The number of vectors in the basis is called the dimension of the vector space, denoted as \( \dim(V) \).

Linear Transformations

A linear transformation is a function \( T: V \rightarrow W \) between two vector spaces \( V \) and \( W \) that preserves the operations of vector addition and scalar multiplication:

  1. \( T(\mathbf{u} + \mathbf{v}) = T(\mathbf{u}) + T(\mathbf{v}) \).
  2. \( T(a\mathbf{u}) = aT(\mathbf{u}) \).

Linear transformations can often be represented by matrices, which makes the study of vector spaces closely related to matrix theory and systems of linear equations.

Applications

Vector spaces are ubiquitous in both pure and applied mathematics.
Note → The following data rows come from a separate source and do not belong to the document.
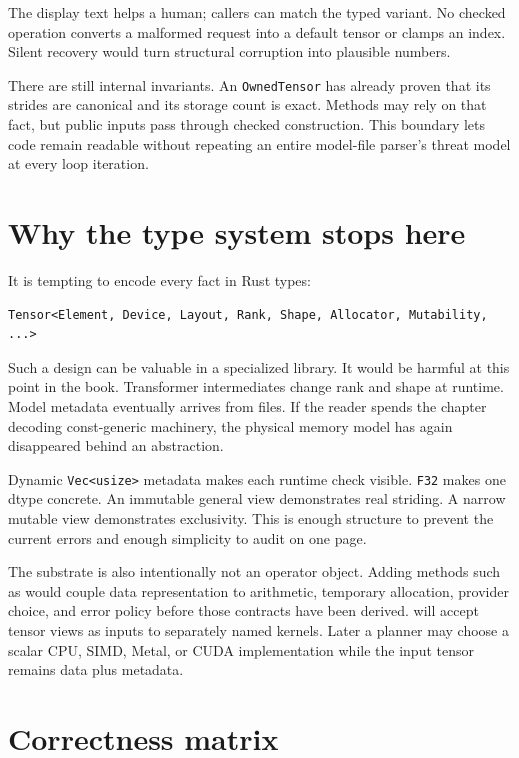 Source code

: The display text helps a human; callers can match the typed variant. No
checked operation converts a malformed request into a default tensor or
clamps an index. Silent recovery would turn structural corruption into
plausible numbers.

There are still internal invariants. An \texttt{OwnedTensor} has already
proven that its strides are canonical and its storage count is exact.
Methods may rely on that fact, but public inputs pass through checked
construction. This boundary lets code remain readable without repeating
an entire model-file parser's threat model at every loop iteration.

\section{Why the type system stops
here}\label{why-the-type-system-stops-here}

It is tempting to encode every fact in Rust types:

\begin{verbatim}
Tensor<Element, Device, Layout, Rank, Shape, Allocator, Mutability, ...>
\end{verbatim}

Such a design can be valuable in a specialized library. It would be
harmful at this point in the book. Transformer intermediates change rank
and shape at runtime. Model metadata eventually arrives from files. If
the reader spends the chapter decoding const-generic machinery, the
physical memory model has again disappeared behind an abstraction.

Dynamic \texttt{Vec\textless{}usize\textgreater{}} metadata makes each
runtime check visible. \texttt{F32} makes one dtype concrete. An
immutable general view demonstrates real striding. A narrow mutable view
demonstrates exclusivity. This is enough structure to prevent the
current errors and enough simplicity to audit on one page.

The substrate is also intentionally not an operator object. Adding
methods such as \texttt{} would couple
data representation to arithmetic, temporary allocation, provider
choice, and error policy before those contracts have been derived.
 will accept tensor views as inputs to separately named
kernels. Later a planner may choose a scalar CPU, SIMD, Metal, or CUDA
implementation while the input tensor remains data plus metadata.

\section{Correctness matrix}\label{correctness-matrix}

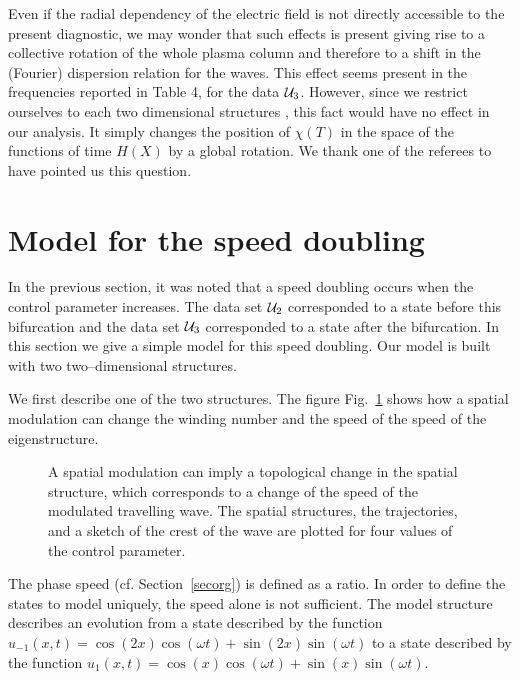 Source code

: \begin{rem}
Even if the radial dependency of the electric field is not 
directly accessible to the present diagnostic, we may wonder 
that such effects is present giving rise to a collective rotation 
of the whole plasma column and therefore to a shift in the (Fourier)
dispersion relation for the waves.
This effect seems present in the frequencies reported in Table 4,
for the data ${\cal U}_3$. However, since we restrict ourselves
to each two dimensional structures , this fact would have no effect
in our analysis. It simply changes the position of $\chi(T)$ in 
the space of the functions of time $H(X)$ by a global rotation. We thank
one of the referees to have pointed us this question.
\end{rem}

\section{\label{secmodel}Model for the speed doubling}
In the previous section, it was noted that a speed doubling occurs when
the control parameter increases. 
The data set ${\cal U}_2$ corresponded to a state 
before this bifurcation and the data set ${\cal U}_3$  
corresponded to a state after the bifurcation.
In this section we give a simple model for this speed doubling.
Our model is built with two two--dimensional structures.

\medskip

We first describe one of the two structures.
The figure Fig.~\ref{modelsketch} shows how a spatial modulation
can change the winding number and the speed of the speed of the 
eigenstructure.

\begin{figure}
\centering
{}    
\caption{A spatial modulation can imply a topological change in
the spatial structure, which corresponds to a change
of the speed of the modulated travelling wave. The spatial structures, 
the trajectories, and a sketch of the crest of the wave are plotted for
four values of the control parameter.} 
\label{modelsketch}   
\end{figure}

The phase speed (cf. Section~\ref{secorg}) is defined as a ratio.
In order to define the states to model uniquely, the speed
alone is not sufficient. 
The model structure describes an evolution from a state described by the
function $u_{-1}(x,t)=\cos(2x)\cos(\omega t)+\sin(2x)\sin(\omega t)$ 
to a state described by the function 
$u_{1}(x,t)=\cos(x)\cos(\omega t)+\sin(x)\sin(\omega t)$.

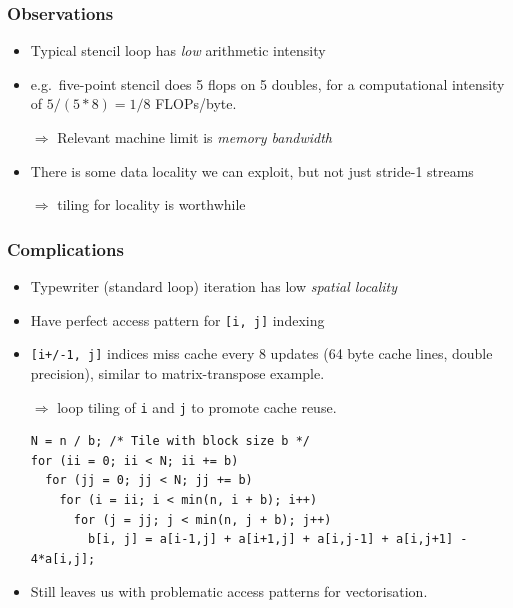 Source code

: \documentclass[presentation,aspectratio=43,10pt]{beamer}
\begin{document}
\begin{frame}
  \frametitle{Observations}
  \begin{itemize}
  \item Typical stencil loop has \emph{low} arithmetic intensity
  \item e.g.~five-point stencil does 5 flops on 5 doubles,
    for a computational intensity of $5 / (5*8) = 1/8$ FLOPs/byte.
  \item[$\Rightarrow$] Relevant machine limit is \emph{memory
      bandwidth}
  \item There is some data locality we can exploit, but not just
    stride-1 streams
  \item[$\Rightarrow$] tiling for locality is worthwhile
  \end{itemize}
\end{frame}

\begin{frame}[fragile]
  \frametitle{Complications}
  \begin{itemize}
  \item Typewriter (standard loop) iteration has low \emph{spatial
      locality}
  \item Have perfect access pattern for \texttt{[i, j]} indexing
  \item \texttt{[i+/-1, j]} indices miss cache every 8 updates (64
    byte cache lines, double precision), similar to matrix-transpose example.
  \item[$\Rightarrow$] loop tiling of \texttt{i} and \texttt{j} to
    promote cache reuse.
\begin{verbatim}
N = n / b; /* Tile with block size b */
for (ii = 0; ii < N; ii += b)
  for (jj = 0; jj < N; jj += b)
    for (i = ii; i < min(n, i + b); i++)
      for (j = jj; j < min(n, j + b); j++)
        b[i, j] = a[i-1,j] + a[i+1,j] + a[i,j-1] + a[i,j+1] - 4*a[i,j];
\end{verbatim}
  \item Still leaves us with problematic access patterns for
    vectorisation.
  \end{itemize}
\end{frame}
\end{document}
They play critical roles in:

  • Solving systems of linear equations.
  • Transforming geometric objects.
  • Representing and manipulating data in computer science.
  • Modeling physical phenomena in engineering and physics.
  • Encoding and transmitting data in telecommunications through vector spaces over finite fields.

In summary, vector spaces provide a fundamental framework for understanding and working with a wide range of mathematical and real-world problems.